Den Rest erzähle ich in Bildern. Bitteschön:

Ententeich – so ruhig sieht man das IJsselmeer selten, Nebel schleicht sich heran
Bei dem Wetter kann man das Frühstück ruhig auf nach dem Ablegen verschieben, Diesel und Autopilot übernehmen den Skipper-Job
In Medemblik ist mein Lieblingsplatz tatsächlich noch frei, als ich gegen 17 Uhr einlaufe, ein klares Zeichen für das nahende Saisonende
Der Blick nach oben zeigt es deutlich: der Herbst ist da

Auf dem Weg von Medemblik nach Enkhuizen bin ich etwas unaufmerksam, schnibbele die Landecke zu stark und gerate in die Flachwasserzone (blau). Normalerweise kein Problem, Rüm Hart hat ja schließlich nur 1,25 m Tiefgang, und dort sollten es 1,50 sein. Aber dennoch biegt mein Schiff auf einmal sanft aber entschieden nach rechts ab. Spontan denke ich an einen Fehler des Autopiloten, aber dann wird mir klar, dass ich mit dem Steuerbord-Kiel durch den Schlamm fahre. Ich rolle die Genua ein, der Nordwind ist eh kaum noch vorhanden (ich hatte schon Mühe, über 1 Knoten Geschwindigkeit zu bleiben). Unter Maschine ist es schließlich kein Problem, rechtwinklig nach Backbord aus dem Flach rauszufahren.

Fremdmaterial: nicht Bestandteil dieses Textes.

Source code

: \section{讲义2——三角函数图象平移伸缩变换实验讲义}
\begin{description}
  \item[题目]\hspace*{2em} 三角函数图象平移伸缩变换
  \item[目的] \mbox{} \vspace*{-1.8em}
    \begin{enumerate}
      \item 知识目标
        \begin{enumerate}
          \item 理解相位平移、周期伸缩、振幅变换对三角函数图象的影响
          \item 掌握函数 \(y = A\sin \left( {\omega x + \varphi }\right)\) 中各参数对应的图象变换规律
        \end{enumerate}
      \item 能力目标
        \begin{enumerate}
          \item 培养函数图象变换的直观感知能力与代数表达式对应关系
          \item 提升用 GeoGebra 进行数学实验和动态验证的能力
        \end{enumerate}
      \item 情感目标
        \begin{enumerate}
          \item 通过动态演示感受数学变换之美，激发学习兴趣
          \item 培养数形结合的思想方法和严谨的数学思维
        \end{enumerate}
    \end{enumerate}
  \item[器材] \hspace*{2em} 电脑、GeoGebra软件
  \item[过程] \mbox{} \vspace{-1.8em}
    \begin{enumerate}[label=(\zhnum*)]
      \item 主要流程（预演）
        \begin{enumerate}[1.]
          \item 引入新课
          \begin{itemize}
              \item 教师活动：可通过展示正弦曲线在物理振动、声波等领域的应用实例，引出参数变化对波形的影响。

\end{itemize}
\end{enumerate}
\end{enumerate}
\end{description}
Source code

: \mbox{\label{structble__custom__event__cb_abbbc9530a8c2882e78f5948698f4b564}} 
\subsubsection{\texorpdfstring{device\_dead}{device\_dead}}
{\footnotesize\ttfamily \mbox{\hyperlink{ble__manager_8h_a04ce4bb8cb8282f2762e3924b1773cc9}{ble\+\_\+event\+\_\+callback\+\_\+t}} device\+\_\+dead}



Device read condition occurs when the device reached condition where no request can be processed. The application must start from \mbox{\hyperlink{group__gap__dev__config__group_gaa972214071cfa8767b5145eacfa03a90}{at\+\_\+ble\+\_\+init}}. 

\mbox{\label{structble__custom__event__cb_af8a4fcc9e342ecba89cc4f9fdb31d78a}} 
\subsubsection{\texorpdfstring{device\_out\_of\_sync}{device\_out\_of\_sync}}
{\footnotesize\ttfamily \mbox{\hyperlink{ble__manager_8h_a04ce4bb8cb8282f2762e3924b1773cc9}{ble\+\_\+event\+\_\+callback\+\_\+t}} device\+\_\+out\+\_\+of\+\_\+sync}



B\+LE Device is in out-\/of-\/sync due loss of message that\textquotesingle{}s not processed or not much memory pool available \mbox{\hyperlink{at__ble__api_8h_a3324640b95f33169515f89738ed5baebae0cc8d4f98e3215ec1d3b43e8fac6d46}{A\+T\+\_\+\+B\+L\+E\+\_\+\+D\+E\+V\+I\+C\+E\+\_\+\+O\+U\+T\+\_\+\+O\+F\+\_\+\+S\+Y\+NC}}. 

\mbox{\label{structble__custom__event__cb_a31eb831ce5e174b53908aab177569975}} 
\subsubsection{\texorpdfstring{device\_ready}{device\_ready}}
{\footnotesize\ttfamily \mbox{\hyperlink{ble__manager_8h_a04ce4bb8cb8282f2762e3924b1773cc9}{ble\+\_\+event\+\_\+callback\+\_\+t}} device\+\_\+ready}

Herbst auch in Enkhuizen – na klar, was sonst, aber ich finde ja, dass die Farben wunderbar zu meiner tollen Pinne passen … 😀
bleiernes IJsselmeer auch am nächsten Tag auf dem Weg zurück nach Norden, null Komma null Wind

Da gaaaanz hinten, im Kanal nach Workum (wo ich immer sehr gern vor der Schleuse liege, erstes Schiff links), passiert es mir tatsächlich zum zweiten Mal in diesen Tagen, dass ich Grundberührung habe. Ganz leicht und nicht schlimm, aber doch spürbar. Was ist bloß los??? Die Aufklärung bekomme ich später vom Hafenmeister in Hindeloopen: das IJsselmeer wird bereits auf „Winterpeil“ gefahren, es sind 20 bis 30 cm weniger Wasser drin. Das ist nur teilweise eine Erklärung, aber nicht vollständig. Immerhin soll der Kanal überall rund 2 m tief sein.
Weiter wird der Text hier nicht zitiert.